:: RECORDS FOR THE TASK ::
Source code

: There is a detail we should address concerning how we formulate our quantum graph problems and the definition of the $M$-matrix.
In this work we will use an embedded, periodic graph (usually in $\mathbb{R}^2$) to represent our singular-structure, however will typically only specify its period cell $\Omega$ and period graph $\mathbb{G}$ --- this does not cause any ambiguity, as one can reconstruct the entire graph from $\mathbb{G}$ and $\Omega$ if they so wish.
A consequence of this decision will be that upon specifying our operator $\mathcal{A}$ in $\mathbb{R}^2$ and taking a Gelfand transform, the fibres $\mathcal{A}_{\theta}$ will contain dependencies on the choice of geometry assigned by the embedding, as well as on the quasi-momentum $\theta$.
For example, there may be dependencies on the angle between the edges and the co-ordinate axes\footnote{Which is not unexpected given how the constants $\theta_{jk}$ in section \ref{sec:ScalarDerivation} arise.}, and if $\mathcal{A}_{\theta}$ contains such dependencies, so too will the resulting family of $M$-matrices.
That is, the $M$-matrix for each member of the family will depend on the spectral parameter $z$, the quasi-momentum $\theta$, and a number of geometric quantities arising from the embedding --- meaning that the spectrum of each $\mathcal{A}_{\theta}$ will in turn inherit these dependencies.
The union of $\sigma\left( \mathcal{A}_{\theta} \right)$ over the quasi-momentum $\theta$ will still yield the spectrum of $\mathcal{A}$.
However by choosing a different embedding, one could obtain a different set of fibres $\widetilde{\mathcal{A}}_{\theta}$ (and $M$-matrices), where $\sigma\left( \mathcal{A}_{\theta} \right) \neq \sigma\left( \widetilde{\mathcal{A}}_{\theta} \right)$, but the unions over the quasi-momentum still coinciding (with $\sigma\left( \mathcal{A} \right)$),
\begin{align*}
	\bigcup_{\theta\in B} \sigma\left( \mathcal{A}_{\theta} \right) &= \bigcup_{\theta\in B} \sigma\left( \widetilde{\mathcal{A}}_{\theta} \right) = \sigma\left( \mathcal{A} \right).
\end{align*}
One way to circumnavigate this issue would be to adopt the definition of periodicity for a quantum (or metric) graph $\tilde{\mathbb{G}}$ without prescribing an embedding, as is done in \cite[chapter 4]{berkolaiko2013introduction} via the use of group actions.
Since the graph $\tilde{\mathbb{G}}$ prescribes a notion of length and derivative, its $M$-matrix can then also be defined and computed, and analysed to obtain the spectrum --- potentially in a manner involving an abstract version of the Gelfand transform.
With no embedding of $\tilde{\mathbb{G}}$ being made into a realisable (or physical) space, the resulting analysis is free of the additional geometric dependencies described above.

:: TASK DETAILS ::
Copy the records above exactly, leaving nothing out.

:: PROBLEM SOLUTION ::
Source code

: There is a detail we should address concerning how we formulate our quantum graph problems and the definition of the $M$-matrix.
In this work we will use an embedded, periodic graph (usually in $\mathbb{R}^2$) to represent our singular-structure, however will typically only specify its period cell $\Omega$ and period graph $\mathbb{G}$ --- this does not cause any ambiguity, as one can reconstruct the entire graph from $\mathbb{G}$ and $\Omega$ if they so wish.
A consequence of this decision will be that upon specifying our operator $\mathcal{A}$ in $\mathbb{R}^2$ and taking a Gelfand transform, the fibres $\mathcal{A}_{\theta}$ will contain dependencies on the choice of geometry assigned by the embedding, as well as on the quasi-momentum $\theta$.
For example, there may be dependencies on the angle between the edges and the co-ordinate axes\footnote{Which is not unexpected given how the constants $\theta_{jk}$ in section \ref{sec:ScalarDerivation} arise.}, and if $\mathcal{A}_{\theta}$ contains such dependencies, so too will the resulting family of $M$-matrices.
That is, the $M$-matrix for each member of the family will depend on the spectral parameter $z$, the quasi-momentum $\theta$, and a number of geometric quantities arising from the embedding --- meaning that the spectrum of each $\mathcal{A}_{\theta}$ will in turn inherit these dependencies.
The union of $\sigma\left( \mathcal{A}_{\theta} \right)$ over the quasi-momentum $\theta$ will still yield the spectrum of $\mathcal{A}$.
However by choosing a different embedding, one could obtain a different set of fibres $\widetilde{\mathcal{A}}_{\theta}$ (and $M$-matrices), where $\sigma\left( \mathcal{A}_{\theta} \right) \neq \sigma\left( \widetilde{\mathcal{A}}_{\theta} \right)$, but the unions over the quasi-momentum still coinciding (with $\sigma\left( \mathcal{A} \right)$),
\begin{align*}
	\bigcup_{\theta\in B} \sigma\left( \mathcal{A}_{\theta} \right) &= \bigcup_{\theta\in B} \sigma\left( \widetilde{\mathcal{A}}_{\theta} \right) = \sigma\left( \mathcal{A} \right).
\end{align*}
One way to circumnavigate this issue would be to adopt the definition of periodicity for a quantum (or metric) graph $\tilde{\mathbb{G}}$ without prescribing an embedding, as is done in \cite[chapter 4]{berkolaiko2013introduction} via the use of group actions.
Since the graph $\tilde{\mathbb{G}}$ prescribes a notion of length and derivative, its $M$-matrix can then also be defined and computed, and analysed to obtain the spectrum --- potentially in a manner involving an abstract version of the Gelfand transform.
With no embedding of $\tilde{\mathbb{G}}$ being made into a realisable (or physical) space, the resulting analysis is free of the additional geometric dependencies described above.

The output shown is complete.